Last Airman In U.S. Bombing Of Hiroshima Dies

@AFP
Last Airman In U.S. Bombing Of Hiroshima Dies

Washington (AFP) — The last surviving crewman of the Enola Gay — the U.S. plane that dropped the first atomic bomb on Japan near the end of World War II — has died, U.S. media reported.

Theodore Van Kirk, also known as “Dutch,” died Monday of natural causes at the Park Springs Retirement Community in Stone Mountain, Georgia, NBC television reported. Van Kirk was 93.

Twenty-four years old at the time, Van Kirk was the navigator on the Enola Gay, a B-29 Superfortress, one of a crew of 12 airmen.

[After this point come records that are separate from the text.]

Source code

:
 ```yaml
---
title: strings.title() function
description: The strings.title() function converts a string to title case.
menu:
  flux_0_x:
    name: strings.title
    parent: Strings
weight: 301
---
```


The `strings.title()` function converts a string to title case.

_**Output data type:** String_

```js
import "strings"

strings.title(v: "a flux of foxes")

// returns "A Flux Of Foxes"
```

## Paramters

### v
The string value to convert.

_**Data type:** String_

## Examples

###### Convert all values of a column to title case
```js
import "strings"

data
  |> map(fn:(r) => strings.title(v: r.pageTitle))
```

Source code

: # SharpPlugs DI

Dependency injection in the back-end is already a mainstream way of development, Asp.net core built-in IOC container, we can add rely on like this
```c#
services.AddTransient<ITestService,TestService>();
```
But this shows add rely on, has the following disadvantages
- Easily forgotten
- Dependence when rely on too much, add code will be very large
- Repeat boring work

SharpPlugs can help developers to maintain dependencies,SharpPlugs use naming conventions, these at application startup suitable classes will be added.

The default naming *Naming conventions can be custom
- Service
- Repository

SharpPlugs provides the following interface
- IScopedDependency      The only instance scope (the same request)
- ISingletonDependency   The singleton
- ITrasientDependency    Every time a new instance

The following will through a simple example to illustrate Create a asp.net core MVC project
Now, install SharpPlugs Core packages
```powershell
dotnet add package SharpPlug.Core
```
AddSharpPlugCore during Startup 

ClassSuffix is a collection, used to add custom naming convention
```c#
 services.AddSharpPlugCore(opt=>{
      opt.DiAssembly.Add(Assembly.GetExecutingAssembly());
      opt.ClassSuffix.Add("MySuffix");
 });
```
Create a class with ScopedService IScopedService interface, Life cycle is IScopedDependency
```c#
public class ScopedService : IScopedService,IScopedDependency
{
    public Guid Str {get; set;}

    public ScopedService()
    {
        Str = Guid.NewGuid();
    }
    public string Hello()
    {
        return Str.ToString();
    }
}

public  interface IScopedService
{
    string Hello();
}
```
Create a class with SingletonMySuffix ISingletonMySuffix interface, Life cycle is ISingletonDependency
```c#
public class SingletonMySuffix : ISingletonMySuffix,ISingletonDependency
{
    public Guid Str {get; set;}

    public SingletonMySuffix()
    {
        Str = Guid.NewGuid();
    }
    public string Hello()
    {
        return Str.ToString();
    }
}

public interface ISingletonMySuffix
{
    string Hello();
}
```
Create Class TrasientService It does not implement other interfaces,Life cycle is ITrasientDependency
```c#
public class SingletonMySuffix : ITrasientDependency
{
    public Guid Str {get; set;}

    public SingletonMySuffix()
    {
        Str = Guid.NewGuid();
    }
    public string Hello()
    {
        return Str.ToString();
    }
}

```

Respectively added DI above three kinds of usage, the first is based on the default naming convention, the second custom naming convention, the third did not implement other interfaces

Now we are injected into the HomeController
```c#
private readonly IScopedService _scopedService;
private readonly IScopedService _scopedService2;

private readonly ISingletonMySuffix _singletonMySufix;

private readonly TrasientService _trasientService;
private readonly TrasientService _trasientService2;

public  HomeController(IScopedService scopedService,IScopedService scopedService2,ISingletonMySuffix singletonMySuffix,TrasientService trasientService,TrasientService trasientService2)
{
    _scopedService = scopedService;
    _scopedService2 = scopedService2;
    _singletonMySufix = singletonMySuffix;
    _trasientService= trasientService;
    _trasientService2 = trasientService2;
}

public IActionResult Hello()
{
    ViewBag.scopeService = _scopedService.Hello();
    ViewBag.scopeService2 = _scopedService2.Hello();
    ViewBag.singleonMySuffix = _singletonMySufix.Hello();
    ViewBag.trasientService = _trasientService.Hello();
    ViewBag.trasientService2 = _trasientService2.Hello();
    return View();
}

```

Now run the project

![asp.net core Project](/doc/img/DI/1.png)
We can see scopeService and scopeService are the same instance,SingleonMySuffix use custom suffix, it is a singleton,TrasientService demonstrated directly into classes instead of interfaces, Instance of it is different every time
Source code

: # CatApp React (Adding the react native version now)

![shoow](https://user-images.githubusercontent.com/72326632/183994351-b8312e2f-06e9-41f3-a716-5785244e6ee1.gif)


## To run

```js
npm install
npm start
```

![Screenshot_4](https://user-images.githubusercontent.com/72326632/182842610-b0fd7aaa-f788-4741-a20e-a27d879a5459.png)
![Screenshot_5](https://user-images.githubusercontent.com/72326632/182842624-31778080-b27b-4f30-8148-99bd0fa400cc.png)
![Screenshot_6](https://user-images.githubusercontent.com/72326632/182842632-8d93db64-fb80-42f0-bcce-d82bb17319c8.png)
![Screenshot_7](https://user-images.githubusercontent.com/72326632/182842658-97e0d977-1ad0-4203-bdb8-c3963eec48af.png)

The plane dropped “Little Boy” on Hiroshima at 8:15 a.m. August 6, 1945, killing 140,000 people, more than half the population of the city.

It was the first time in history that an atomic bomb was used in combat. The second was three days later at Nagasaki, where some 70,000 people were killed.

“The plane jumped and made a sound like sheet metal snapping” after the explosion, Van Kirk told The New York Times on the 50th anniversary of the raid.

“Shortly after the second wave, we turned to where we could look out and see the cloud, where the city of Hiroshima had been.

“The entire city was covered with smoke and dust and dirt. I describe it looking like a pot of black, boiling tar. You could see some fires burning on the edge of the city,” he added at the time.

Van Kirk recalled “a sense of relief,” because he said he sensed the devastating bombing would be a turning point to finally bring the war to a close.

On August 15, Japan surrendered.

Historians have long been at odds over whether the twin attacks brought a speedier end to the war by forcing Japan’s surrender and preventing many more casualties in a planned land invasion.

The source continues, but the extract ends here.